Monochromatic rectangle on a two-colored plane

[bonanova]

This problem is adapted from a problem given in the 1976 USA Mathematics Olympiad.

 

Prove or disprove:

 

Any 2-colored plane contains an m x n monochromatic rectangle (4 vertices of same color) such that

1. m = 1 or 2, and
2. n <= 6.

[Rainman]

Consider coloring the corners and intersections in this figure, either red or blue. Suppose it can be done so that no monochromatic rectangle exists.
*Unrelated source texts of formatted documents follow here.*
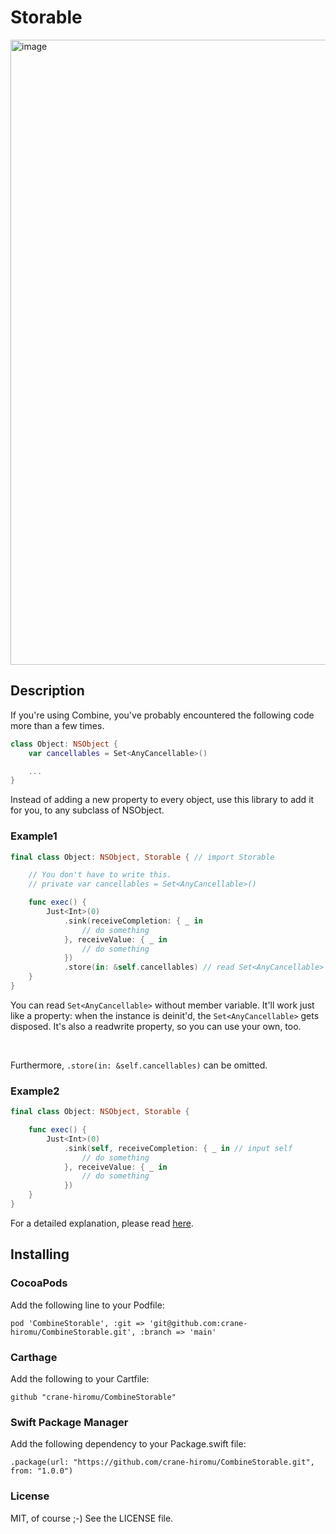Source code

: # Storable

<img width="1000" alt="image" src="https://user-images.githubusercontent.com/24838521/115123515-557ea100-9ff8-11eb-8533-a6d3ddfdca9c.png">


## Description

If you're using Combine, you've probably encountered the following code more than a few times.

```swift
class Object: NSObject {
    var cancellables = Set<AnyCancellable>()

    ...
}
```

Instead of adding a new property to every object, use this library to add it for you, to any subclass of NSObject.

### Example1

```swift
final class Object: NSObject, Storable { // import Storable

    // You don't have to write this.
    // private var cancellables = Set<AnyCancellable>()

    func exec() {
        Just<Int>(0)
            .sink(receiveCompletion: { _ in
                // do something
            }, receiveValue: { _ in 
                // do something
            })
            .store(in: &self.cancellables) // read Set<AnyCancellable> in yourself.
    }
}
```

You can read ``Set<AnyCancellable>`` without member variable. It'll work just like a property: when the instance is deinit'd, the ``Set<AnyCancellable>`` gets disposed. It's also a readwrite property, so you can use your own, too.

<br>

Furthermore, ``.store(in: &self.cancellables)`` can be omitted.

### Example2


```swift
final class Object: NSObject, Storable {

    func exec() {
        Just<Int>(0)
            .sink(self, receiveCompletion: { _ in // input self
                // do something
            }, receiveValue: { _ in 
                // do something
            })
    }
}
```

For a detailed explanation, please read [here]().


## Installing

### CocoaPods

Add the following line to your Podfile:

```
pod 'CombineStorable', :git => 'git@github.com:crane-hiromu/CombineStorable.git', :branch => 'main'
```

### Carthage

Add the following to your Cartfile:

```
github "crane-hiromu/CombineStorable"
```

### Swift Package Manager

Add the following dependency to your Package.swift file:

```
.package(url: "https://github.com/crane-hiromu/CombineStorable.git", from: "1.0.0")
```

### License

MIT, of course ;-) See the LICENSE file.
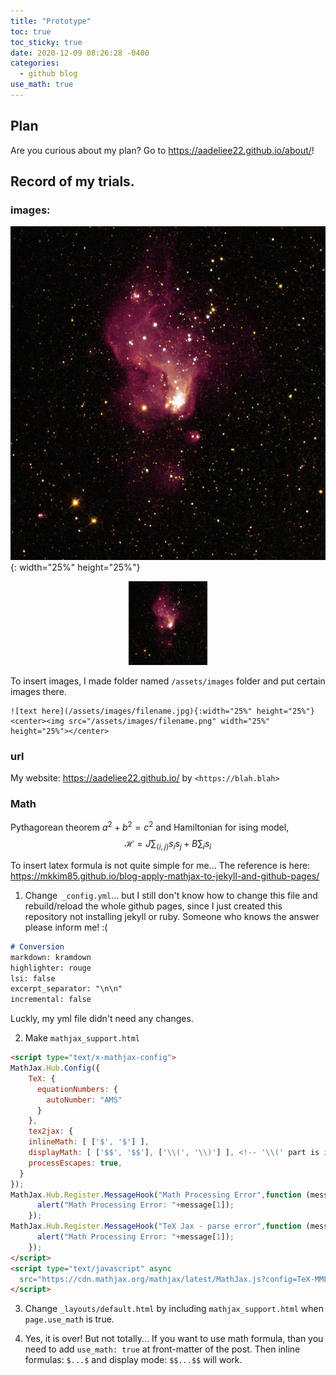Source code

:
 ```yaml
---
title: "Prototype"
toc: true
toc_sticky: true
date: 2020-12-09 08:26:28 -0400
categories: 
  - github blog
use_math: true
---
```


## Plan
Are you curious about my plan? Go to <https://aadeliee22.github.io/about/>!

## Record of my trials.
### images:
![On June 18, 2019](/assets/images/june-18-2019-hubble-v-nebula.jpg){: width="25%" height="25%"}
<center><img src="/assets/images/june-18-2019-hubble-v-nebula.jpg" width="25%" height="25%"></center>

To insert images, I made folder named `/assets/images` folder and put certain images there.
```
![text here](/assets/images/filename.jpg){:width="25%" height="25%"}
<center><img src="/assets/images/filename.png" width="25%" height="25%"></center>
```

### url 
My website: <https://aadeliee22.github.io/> by `<https://blah.blah>`

### Math
Pythagorean theorem $a^2 + b^2 = c^2$ and Hamiltonian for ising model,
$$
\mathcal{H} = J\sum_{\langle i, j\rangle} s_i s_j + B\sum_i s_i
$$

To insert latex formula is not quite simple for me... The reference is here: <https://mkkim85.github.io/blog-apply-mathjax-to-jekyll-and-github-pages/>
1. Change` _config.yml`... but I still don't know how to change this file and rebuild/reload the whole github pages, since I just created this repository not installing jekyll or ruby. Someone who knows the answer please inform me! :(
```markdown
# Conversion
markdown: kramdown
highlighter: rouge
lsi: false
excerpt_separator: "\n\n"
incremental: false
```
Luckly, my yml file didn't need any changes.

2. Make `mathjax_support.html`
```html
<script type="text/x-mathjax-config">
MathJax.Hub.Config({
    TeX: {
      equationNumbers: {
        autoNumber: "AMS"
      }
    },
    tex2jax: {
    inlineMath: [ ['$', '$'] ],
    displayMath: [ ['$$', '$$'], ['\\(', '\\)'] ], <!-- '\\(' part is important for me. -->
    processEscapes: true,
  }
});
MathJax.Hub.Register.MessageHook("Math Processing Error",function (message) {
	  alert("Math Processing Error: "+message[1]);
	});
MathJax.Hub.Register.MessageHook("TeX Jax - parse error",function (message) {
	  alert("Math Processing Error: "+message[1]);
	});
</script>
<script type="text/javascript" async
  src="https://cdn.mathjax.org/mathjax/latest/MathJax.js?config=TeX-MML-AM_CHTML">
</script>
```

3. Change `_layouts/default.html` by including `mathjax_support.html` when `page.use_math` is true.

4. Yes, it is over! But not totally...
If you want to use math formula, than you need to add `use_math: true` at front-matter of the post.
Then inline formulas: `$...$` and display mode: `$$...$$` will work.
Let (a,b) denote column a, row b, according to the numbers in the figure. If any column has all three points of the same color, change one of them to the other color. For example, if (3,0), (3,1), and (3,2) are all red, change one of them into blue. This change can never result in a new monochromatic rectangle appearing, so we still have no monochromatic rectangles. Repeat this process until all columns have both colors. There are six possible coloring patterns for a column: RRB, RBR, RBB, BBR, BRB, and BRR. However, there are seven columns, so two of them must have the same pattern. This will yield a monochromatic rectangle. For example, if columns 2 and 5 are both RRB, then taking the two red points from each column yields the rectangle (2,0),(2,1),(5,1),(5,0) which is all red and is of size 1x3. So there will always be a monochromatic rectangle in this figure. Finally note that any monochromatic rectangle from this figure is of requested size.